What you are asked to do:
Go through the data and copy every line exactly, but not the images.
Input records section start
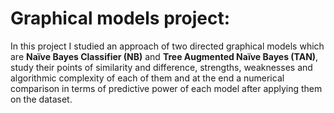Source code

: # Graphical models project:

In this project I studied an approach of two directed graphical models which are **Naïve Bayes Classifier (NB)** and **Tree Augmented Naïve Bayes (TAN)**, study their points of similarity and difference, strengths, weaknesses and algorithmic complexity of each of them and at the end a numerical comparison in terms of predictive power of each model after applying them on the dataset.
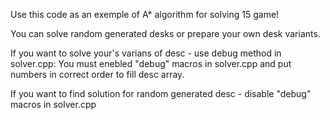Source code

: Use this code as an exemple of A* algorithm for solving 15 game!

You can solve random generated desks or prepare your own desk variants. 

If you want to solve your's varians of desc - use debug method in solver.cpp:
You must enebled "debug" macros in solver.cpp and put numbers in correct order to fill desc array.

If you want to find solution for random generated desc - disable "debug" macros in solver.cpp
Input records section end
Written response:
Source code

: # Graphical models project:

In this project I studied an approach of two directed graphical models which are **Naïve Bayes Classifier (NB)** and **Tree Augmented Naïve Bayes (TAN)**, study their points of similarity and difference, strengths, weaknesses and algorithmic complexity of each of them and at the end a numerical comparison in terms of predictive power of each model after applying them on the dataset.
Source code

: Use this code as an exemple of A* algorithm for solving 15 game!

You can solve random generated desks or prepare your own desk variants. 

If you want to solve your's varians of desc - use debug method in solver.cpp:
You must enebled "debug" macros in solver.cpp and put numbers in correct order to fill desc array.

If you want to find solution for random generated desc - disable "debug" macros in solver.cpp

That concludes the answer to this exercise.